One of the first things they did was organize resistance to a new rule that motorcycles over 750 cc had to display a tax stamp. They distributed stickers that bore an amazing resemblance to the stamp, as well as authentic-looking “125 cc” decals for big bikes, and “1000 cc” decals for small bikes, in an effort to confuse les flics. In spite of those efforts, a lot of FFMC members were ticketed for riding motorcycles without the sticker.
In the end, they succeeded in getting the government to withdraw that tax and they accomplished a lot of other good things: 40,000 members formed an insurance cooperative; they created a co-op to buy accessories and parts; they created an independent magazine; they encouraged the government to build more tracks and practice areas, arguing that there’d be fewer sport bike accidents if riders had a safe place to exercise their machines. When I lived in Lille, I was stunned to learn that the region had built a practice track which was available to almost anyone, almost any day. If you pay a 220-Euro annual fee, you can ride this track for 50 Euros per day.

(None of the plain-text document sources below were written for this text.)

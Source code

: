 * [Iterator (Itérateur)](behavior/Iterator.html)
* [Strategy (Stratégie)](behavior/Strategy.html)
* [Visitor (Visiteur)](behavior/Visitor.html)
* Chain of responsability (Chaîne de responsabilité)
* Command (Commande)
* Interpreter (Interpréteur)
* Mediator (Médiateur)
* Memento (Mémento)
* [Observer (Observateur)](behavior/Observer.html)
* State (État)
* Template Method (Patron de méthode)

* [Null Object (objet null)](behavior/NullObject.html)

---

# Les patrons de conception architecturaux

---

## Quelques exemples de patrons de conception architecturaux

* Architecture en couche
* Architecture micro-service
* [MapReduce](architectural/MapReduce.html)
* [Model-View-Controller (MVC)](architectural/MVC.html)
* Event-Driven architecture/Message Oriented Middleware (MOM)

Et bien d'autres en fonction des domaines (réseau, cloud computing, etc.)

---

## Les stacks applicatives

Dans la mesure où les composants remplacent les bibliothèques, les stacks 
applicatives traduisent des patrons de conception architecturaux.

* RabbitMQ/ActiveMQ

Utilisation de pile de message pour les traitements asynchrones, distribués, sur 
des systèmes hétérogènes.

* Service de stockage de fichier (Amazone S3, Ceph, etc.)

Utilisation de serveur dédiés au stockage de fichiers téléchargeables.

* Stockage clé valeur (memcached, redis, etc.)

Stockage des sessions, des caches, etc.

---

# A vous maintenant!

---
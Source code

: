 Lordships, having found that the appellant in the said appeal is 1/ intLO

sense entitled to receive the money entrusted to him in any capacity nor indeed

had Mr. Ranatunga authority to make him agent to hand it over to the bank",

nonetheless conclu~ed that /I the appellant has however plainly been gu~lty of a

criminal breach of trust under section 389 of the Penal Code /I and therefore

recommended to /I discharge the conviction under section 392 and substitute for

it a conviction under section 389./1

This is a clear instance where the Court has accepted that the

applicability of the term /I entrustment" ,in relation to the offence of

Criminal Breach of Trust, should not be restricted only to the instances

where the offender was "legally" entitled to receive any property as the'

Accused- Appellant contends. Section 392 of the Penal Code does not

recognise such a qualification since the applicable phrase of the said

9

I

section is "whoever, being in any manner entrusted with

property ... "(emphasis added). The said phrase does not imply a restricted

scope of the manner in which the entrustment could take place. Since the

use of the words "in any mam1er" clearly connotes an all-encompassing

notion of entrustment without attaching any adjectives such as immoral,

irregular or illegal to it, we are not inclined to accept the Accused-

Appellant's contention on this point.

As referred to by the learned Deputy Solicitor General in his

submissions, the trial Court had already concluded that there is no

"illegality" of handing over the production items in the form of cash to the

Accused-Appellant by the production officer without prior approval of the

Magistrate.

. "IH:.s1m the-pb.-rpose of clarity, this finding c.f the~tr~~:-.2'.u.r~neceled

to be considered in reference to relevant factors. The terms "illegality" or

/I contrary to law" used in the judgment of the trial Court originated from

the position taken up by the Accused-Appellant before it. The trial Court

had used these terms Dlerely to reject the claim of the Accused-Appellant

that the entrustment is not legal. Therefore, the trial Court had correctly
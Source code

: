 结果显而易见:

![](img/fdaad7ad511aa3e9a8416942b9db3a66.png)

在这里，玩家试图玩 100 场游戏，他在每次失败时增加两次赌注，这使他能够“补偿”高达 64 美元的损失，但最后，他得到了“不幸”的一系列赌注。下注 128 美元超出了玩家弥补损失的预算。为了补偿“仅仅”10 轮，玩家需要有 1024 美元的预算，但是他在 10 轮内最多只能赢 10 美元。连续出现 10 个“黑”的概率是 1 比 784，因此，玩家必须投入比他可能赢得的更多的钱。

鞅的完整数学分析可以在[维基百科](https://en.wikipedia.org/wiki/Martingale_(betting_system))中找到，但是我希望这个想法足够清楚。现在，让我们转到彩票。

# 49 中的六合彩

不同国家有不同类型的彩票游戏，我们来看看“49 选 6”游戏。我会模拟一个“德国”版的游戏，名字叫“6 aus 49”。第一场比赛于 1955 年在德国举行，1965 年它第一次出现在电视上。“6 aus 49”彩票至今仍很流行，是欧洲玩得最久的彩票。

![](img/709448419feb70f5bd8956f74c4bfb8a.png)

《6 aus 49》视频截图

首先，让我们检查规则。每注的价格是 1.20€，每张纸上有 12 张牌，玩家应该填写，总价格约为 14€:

This isn’t all the result of roadblocks and shouting into bullhorns. The FFMC does often have a seat at the table when French lawmakers are making rules that will affect bikers. Of course, as the Paris rule illustrates, they don’t always get their way.
I was struck, again, by the differences in the FFMC’s approach and the AMA’s—particularly in the renewed fuss over the possibility of an import tariff on small-displacement European motorcycles. The AMA’s approach is to encourage members to call or write their elected representatives or government officials. The FFMC approach would be to have 2,000 motorcycles of all types blocking access to the Congressional parking lot. I’m not sure which approach works more consistently, but I am sure that the FFMC’s ability to mobilize every kind of rider on every kind of bike makes it as effective as possible.
In France, they have a tendency to look across the Atlantic and think, “The American Revolution was the one that actually worked.” That feeling is even more pronounced among the French motorcyclists I know, many of whom are obsessed with Brando, rock ‘n’ roll, and the notion of America as a bastion of personal freedom. But in my experience the average Frenchman is far more willing to take to the barricades than the average American. Maybe it’s because the French feel they have unfinished revolutionary business.
What do you think? Is the American motorcycle subculture so fragmented it can never form a unified political front?